Saved data entries
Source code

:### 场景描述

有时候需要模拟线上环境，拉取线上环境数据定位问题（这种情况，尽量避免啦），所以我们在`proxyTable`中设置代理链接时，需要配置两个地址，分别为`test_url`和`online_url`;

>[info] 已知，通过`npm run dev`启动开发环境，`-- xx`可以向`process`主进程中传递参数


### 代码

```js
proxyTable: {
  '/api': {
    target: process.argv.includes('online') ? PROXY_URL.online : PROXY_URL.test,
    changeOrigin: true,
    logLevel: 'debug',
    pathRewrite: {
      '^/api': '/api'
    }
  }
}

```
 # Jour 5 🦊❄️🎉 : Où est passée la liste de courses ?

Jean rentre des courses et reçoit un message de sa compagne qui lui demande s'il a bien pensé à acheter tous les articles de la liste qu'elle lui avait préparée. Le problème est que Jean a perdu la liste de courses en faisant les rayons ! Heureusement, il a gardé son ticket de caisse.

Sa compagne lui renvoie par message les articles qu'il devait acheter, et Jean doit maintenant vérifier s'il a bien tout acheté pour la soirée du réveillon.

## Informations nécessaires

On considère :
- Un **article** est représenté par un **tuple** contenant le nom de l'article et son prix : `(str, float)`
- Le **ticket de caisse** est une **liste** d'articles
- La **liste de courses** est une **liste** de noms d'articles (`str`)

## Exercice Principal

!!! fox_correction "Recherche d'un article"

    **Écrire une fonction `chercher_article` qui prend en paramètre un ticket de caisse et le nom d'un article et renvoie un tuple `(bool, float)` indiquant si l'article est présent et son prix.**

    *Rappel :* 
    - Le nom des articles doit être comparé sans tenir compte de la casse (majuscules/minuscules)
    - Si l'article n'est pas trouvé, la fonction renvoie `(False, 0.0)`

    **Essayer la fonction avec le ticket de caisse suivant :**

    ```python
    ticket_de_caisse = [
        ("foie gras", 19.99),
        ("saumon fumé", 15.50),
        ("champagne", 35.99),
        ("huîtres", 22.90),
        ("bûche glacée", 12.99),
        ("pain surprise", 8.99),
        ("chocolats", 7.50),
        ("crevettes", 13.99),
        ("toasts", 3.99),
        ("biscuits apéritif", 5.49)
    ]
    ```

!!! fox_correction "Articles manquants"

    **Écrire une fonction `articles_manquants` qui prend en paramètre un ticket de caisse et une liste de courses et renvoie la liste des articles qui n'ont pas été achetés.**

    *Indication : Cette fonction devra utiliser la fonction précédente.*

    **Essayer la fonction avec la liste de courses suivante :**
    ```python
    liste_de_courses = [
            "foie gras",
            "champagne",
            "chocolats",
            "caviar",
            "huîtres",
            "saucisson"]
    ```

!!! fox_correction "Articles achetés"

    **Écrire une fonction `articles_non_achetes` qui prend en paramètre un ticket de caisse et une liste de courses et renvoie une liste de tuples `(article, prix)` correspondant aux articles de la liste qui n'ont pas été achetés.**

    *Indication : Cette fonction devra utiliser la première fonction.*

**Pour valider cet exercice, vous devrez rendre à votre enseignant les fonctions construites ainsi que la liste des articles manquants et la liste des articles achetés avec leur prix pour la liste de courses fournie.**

Try it
All of the data above must be set down again exactly.

Your response
Source code

:### 场景描述

有时候需要模拟线上环境，拉取线上环境数据定位问题（这种情况，尽量避免啦），所以我们在`proxyTable`中设置代理链接时，需要配置两个地址，分别为`test_url`和`online_url`;

>[info] 已知，通过`npm run dev`启动开发环境，`-- xx`可以向`process`主进程中传递参数


### 代码

```js
proxyTable: {
  '/api': {
    target: process.argv.includes('online') ? PROXY_URL.online : PROXY_URL.test,
    changeOrigin: true,
    logLevel: 'debug',
    pathRewrite: {
      '^/api': '/api'
    }
  }
}

```
 # Jour 5 🦊❄️🎉 : Où est passée la liste de courses ?

Jean rentre des courses et reçoit un message de sa compagne qui lui demande s'il a bien pensé à acheter tous les articles de la liste qu'elle lui avait préparée. Le problème est que Jean a perdu la liste de courses en faisant les rayons ! Heureusement, il a gardé son ticket de caisse.

Sa compagne lui renvoie par message les articles qu'il devait acheter, et Jean doit maintenant vérifier s'il a bien tout acheté pour la soirée du réveillon.

## Informations nécessaires

On considère :
- Un **article** est représenté par un **tuple** contenant le nom de l'article et son prix : `(str, float)`
- Le **ticket de caisse** est une **liste** d'articles
- La **liste de courses** est une **liste** de noms d'articles (`str`)

## Exercice Principal

!!! fox_correction "Recherche d'un article"

    **Écrire une fonction `chercher_article` qui prend en paramètre un ticket de caisse et le nom d'un article et renvoie un tuple `(bool, float)` indiquant si l'article est présent et son prix.**

    *Rappel :* 
    - Le nom des articles doit être comparé sans tenir compte de la casse (majuscules/minuscules)
    - Si l'article n'est pas trouvé, la fonction renvoie `(False, 0.0)`

    **Essayer la fonction avec le ticket de caisse suivant :**

    ```python
    ticket_de_caisse = [
        ("foie gras", 19.99),
        ("saumon fumé", 15.50),
        ("champagne", 35.99),
        ("huîtres", 22.90),
        ("bûche glacée", 12.99),
        ("pain surprise", 8.99),
        ("chocolats", 7.50),
        ("crevettes", 13.99),
        ("toasts", 3.99),
        ("biscuits apéritif", 5.49)
    ]
    ```

!!! fox_correction "Articles manquants"

    **Écrire une fonction `articles_manquants` qui prend en paramètre un ticket de caisse et une liste de courses et renvoie la liste des articles qui n'ont pas été achetés.**

    *Indication : Cette fonction devra utiliser la fonction précédente.*

    **Essayer la fonction avec la liste de courses suivante :**
    ```python
    liste_de_courses = [
            "foie gras",
            "champagne",
            "chocolats",
            "caviar",
            "huîtres",
            "saucisson"]
    ```

!!! fox_correction "Articles achetés"

    **Écrire une fonction `articles_non_achetes` qui prend en paramètre un ticket de caisse et une liste de courses et renvoie une liste de tuples `(article, prix)` correspondant aux articles de la liste qui n'ont pas été achetés.**

    *Indication : Cette fonction devra utiliser la première fonction.*

**Pour valider cet exercice, vous devrez rendre à votre enseignant les fonctions construites ainsi que la liste des articles manquants et la liste des articles achetés avec leur prix pour la liste de courses fournie.**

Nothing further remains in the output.